The experience of implementing boundaries and/or stopping people pleasing can be pretty uncomfortable. Of course, anything we are not used to doing or haven’t previously done is going to involve uncomfortable feelings at the times we think about it and take action regarding it. There is no way to avoid this process, it is part of it, but it gets easier and easier, and the beauty of it is how great we feel after we have had our own backs.
It is important to begin with a small step that is only just outside of your comfort zone. If we try to change to much all at once, we are likely to feel overwhelmed and begin to experience a stress or survival response.
So, pick a boundary that feels easy and implement it with someone who might be surprised but probably won’t push back or respond in away that creates conflict. I remember the first time I began identifying and implementing boundaries I did it with my adult daughter. I went to her and said,” I know I have always fed your horses every morning, but truthfully I don’t want to do it, so from next week you will need to get up and feed your own horses in the morning”. I remember the look on her face, and there was a short period of suspension and then she said “ok”.
Now don’t get me wrong since then if she has been away or sick, I have fed her horses in the morning, but she needs to plan ahead and ask me to do that. I no longer act as if it is my responsibility to feed her horses. That’s what we do when we people please, we take responsibility for other people in some way, either for how they might or do feel, or for what they are meant to do etc.
Since then, boundaries have brought us closer together. Because now what we do for each other and the time we choose to spend together comes from a completely different energy. She knows me better now as I show up authentically and not as some version of myself that I think I should be.
I know the word boundary sounds like a barrier, but it’s a gate not a wall, and at any time you can choose to review it, change it, or let it go.
In Equine Assisted Learning (EAL) one of the things we say as a matter of course before clients spend time with the horses is “awareness and boundaries keep you safe, this is true in human relationships as well”. Interestingly it is also true in the relationship with ourself.

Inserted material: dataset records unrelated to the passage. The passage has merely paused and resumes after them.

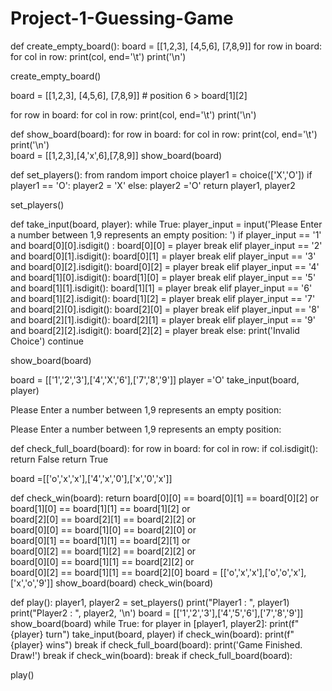 # Project-1-Guessing-Game

def create_empty_board():
  board = [[1,2,3],
           [4,5,6],
           [7,8,9]]
  for row in board:
    for col in row:
     print(col, end='\t')
    print('\n')
    
create_empty_board()

board = [[1,2,3],
           [4,5,6],
           [7,8,9]]  # position  6  > board[1][2]
           
for row in board:
    for col in row:
        print(col, end='\t')
    print('\n')
    
def show_board(board):
  for row in board:
    for col in row:
    print(col, end='\t')
    print('\n')    
board = [[1,2,3],[4,'x',6],[7,8,9]]
show_board(board)

def set_players():
  from random import choice
  player1 = choice(['X','O'])
  if player1 == 'O':
    player2 = 'X'
  else:
    player2 ='O'
  return player1, player2
  
set_players()

def take_input(board, player):
  while True:
    player_input = input('Please Enter a number between 1,9 represents an empty position:     ')
    if player_input == '1' and board[0][0].isdigit() :
      board[0][0] = player
      break
    elif player_input == '2' and board[0][1].isdigit():
      board[0][1] = player
      break
    elif player_input == '3' and board[0][2].isdigit():
      board[0][2] = player
      break
    elif player_input == '4' and board[1][0].isdigit():
      board[1][0] = player
      break
    elif player_input == '5' and board[1][1].isdigit():
      board[1][1] = player
      break
    elif player_input == '6' and board[1][2].isdigit():
      board[1][2] = player
      break
    elif player_input == '7' and board[2][0].isdigit():
      board[2][0] = player
      break
    elif player_input == '8' and board[2][1].isdigit():
      board[2][1] = player
      break
    elif player_input == '9' and board[2][2].isdigit():
      board[2][2] = player
      break
    else:
      print('Invalid Choice')
      continue
      
  show_board(board)
  
board = [['1','2','3'],['4','X','6'],['7','8','9']]
player ='O'
take_input(board, player)

Please Enter a number between 1,9 represents an empty position:     

Please Enter a number between 1,9 represents an empty position:   

def check_full_board(board):
  for row in board:
   for col in row:
     if col.isdigit():
        return False
  return True
  
board =[['o','x','x'],['4','x','0'],['x','0','x']]

def check_win(board):
  return board[0][0] == board[0][1] == board[0][2] or \
         board[1][0] == board[1][1] == board[1][2] or \
         board[2][0] == board[2][1] == board[2][2] or \
         board[0][0] == board[1][0] == board[2][0] or \
         board[0][1] == board[1][1] == board[2][1] or \
         board[0][2] == board[1][2] == board[2][2] or \
         board[0][0] == board[1][1] == board[2][2] or \
         board[0][2] == board[1][1] == board[2][0]
board = [['o','x','x'],['o','o','x'],['x','o','9']]
show_board(board)
check_win(board)

def play():
  player1, player2 = set_players()
  print("Player1 :  ", player1)
  print("Player2 :  ", player2, '\n')
  board = [['1','2','3'],['4','5','6'],['7','8','9']]
  show_board(board)
  while True:
    for player in [player1, player2]:
      print(f"{player} turn")
      take_input(board, player)
      if check_win(board):
        print(f"{player} wins")
        break
      if check_full_board(board):
        print('Game Finished. Draw!')
        break
    if check_win(board):
        break
    if check_full_board(board):
    
play()
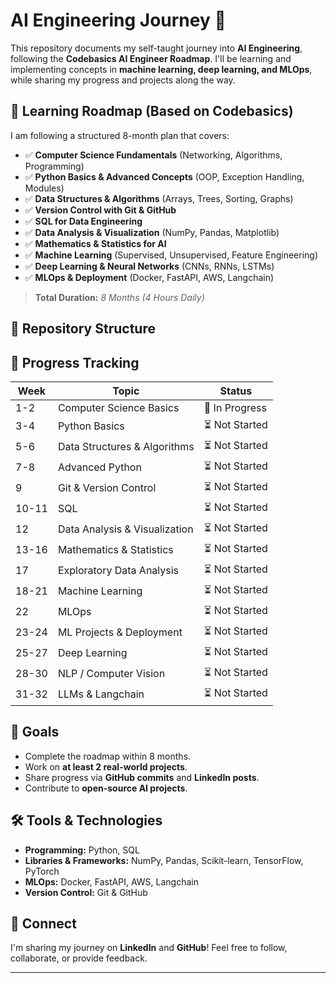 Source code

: # AI Engineering Journey 🚀  

This repository documents my self-taught journey into **AI Engineering**, following the **Codebasics AI Engineer Roadmap**. I'll be learning and implementing concepts in **machine learning, deep learning, and MLOps**, while sharing my progress and projects along the way.  

## 📌 Learning Roadmap (Based on Codebasics)  
I am following a structured 8-month plan that covers:  

- ✅ **Computer Science Fundamentals** (Networking, Algorithms, Programming)  
- ✅ **Python Basics & Advanced Concepts** (OOP, Exception Handling, Modules)  
- ✅ **Data Structures & Algorithms** (Arrays, Trees, Sorting, Graphs)  
- ✅ **Version Control with Git & GitHub**  
- ✅ **SQL for Data Engineering**  
- ✅ **Data Analysis & Visualization** (NumPy, Pandas, Matplotlib)  
- ✅ **Mathematics & Statistics for AI**  
- ✅ **Machine Learning** (Supervised, Unsupervised, Feature Engineering)  
- ✅ **Deep Learning & Neural Networks** (CNNs, RNNs, LSTMs)  
- ✅ **MLOps & Deployment** (Docker, FastAPI, AWS, Langchain)  

> **Total Duration:** *8 Months (4 Hours Daily)*  

## 📂 Repository Structure  

## 🚀 Progress Tracking  
| Week  | Topic | Status |
|-------|--------------------------|---------|
| 1-2   | Computer Science Basics  | 🔄 In Progress |
| 3-4   | Python Basics            | ⏳ Not Started |
| 5-6   | Data Structures & Algorithms | ⏳ Not Started |
| 7-8   | Advanced Python          | ⏳ Not Started |
| 9     | Git & Version Control    | ⏳ Not Started |
| 10-11 | SQL                      | ⏳ Not Started |
| 12    | Data Analysis & Visualization | ⏳ Not Started |
| 13-16 | Mathematics & Statistics | ⏳ Not Started |
| 17    | Exploratory Data Analysis | ⏳ Not Started |
| 18-21 | Machine Learning         | ⏳ Not Started |
| 22    | MLOps                    | ⏳ Not Started |
| 23-24 | ML Projects & Deployment | ⏳ Not Started |
| 25-27 | Deep Learning            | ⏳ Not Started |
| 28-30 | NLP / Computer Vision    | ⏳ Not Started |
| 31-32 | LLMs & Langchain         | ⏳ Not Started |

## 🎯 Goals  
- Complete the roadmap within 8 months.  
- Work on **at least 2 real-world projects**.  
- Share progress via **GitHub commits** and **LinkedIn posts**.  
- Contribute to **open-source AI projects**.  

## 🛠️ Tools & Technologies  
- **Programming:** Python, SQL  
- **Libraries & Frameworks:** NumPy, Pandas, Scikit-learn, TensorFlow, PyTorch  
- **MLOps:** Docker, FastAPI, AWS, Langchain  
- **Version Control:** Git & GitHub  

## 📢 Connect  
I'm sharing my journey on **LinkedIn** and **GitHub**! Feel free to follow, collaborate, or provide feedback.  

---
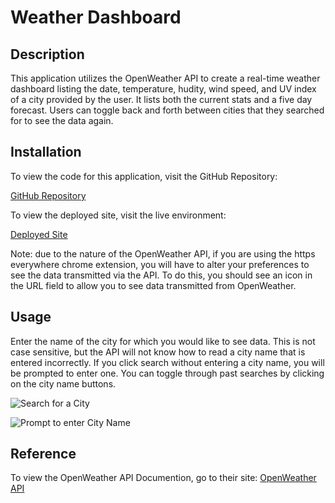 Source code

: # Weather Dashboard

## Description
This application utilizes the OpenWeather API to create a real-time weather dashboard listing the date, temperature, hudity, wind speed, and UV index of a city provided by the user. It lists both the current stats and a five day forecast. Users can toggle back and forth between cities that they searched for to see the data again.

## Installation
To view the code for this application, visit the GitHub Repository:

[GitHub Repository](https://github.com/stephmarie17/weather-dashboard)

To view the deployed site, visit the live environment:

[Deployed Site](https://stephmarie17.github.io/weather-dashboard/)

Note: due to the nature of the OpenWeather API, if you are using the https everywhere chrome extension, you will have to alter your preferences to see the data transmitted via the API. To do this, you should see an icon in the URL field to allow you to see data transmitted from OpenWeather.

## Usage
Enter the name of the city for which you would like to see data. This is not case sensitive, but the API will not know how to read a city name that is entered incorrectly. If you click search without entering a city name, you will be prompted to enter one. You can toggle through past searches by clicking on the city name buttons.

![Search for a City](https://i.gyazo.com/d0332a9ee09b32c323c870ff3f19c05a.gif)

![Prompt to enter City Name](https://i.gyazo.com/2808b279f6c0fdbe00fe3fb95b4e97d7.gif)

## Reference
To view the OpenWeather API Documention, go to their site:
[OpenWeather API](https://openweathermap.org/api)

As an example, I have a boundary for myself about how I will treat myself if I make a mistake, I do not allow myself to beat myself up anymore. So, if I become aware that those types of thoughts are being offered, I simply remind myself that this is a no-go zone. I then turn my attention to what I can learn and what my next try will look like.
Of course, like many things on paper it seems pretty straight forward, sounds so simple, and it really is, but there is a difference between simple and easy and they do not automatically go together. So, when you have identified a no-go zone for yourself in relationships it means there is no conversation, no debate. So don’t allow yourself to start a conversation with your brain about it, that’s how a whole other layer of misery gets added. Boundaries are not up for debate.
I think I mentioned in my last blog, the resolution might vary but the boundary doesn’t.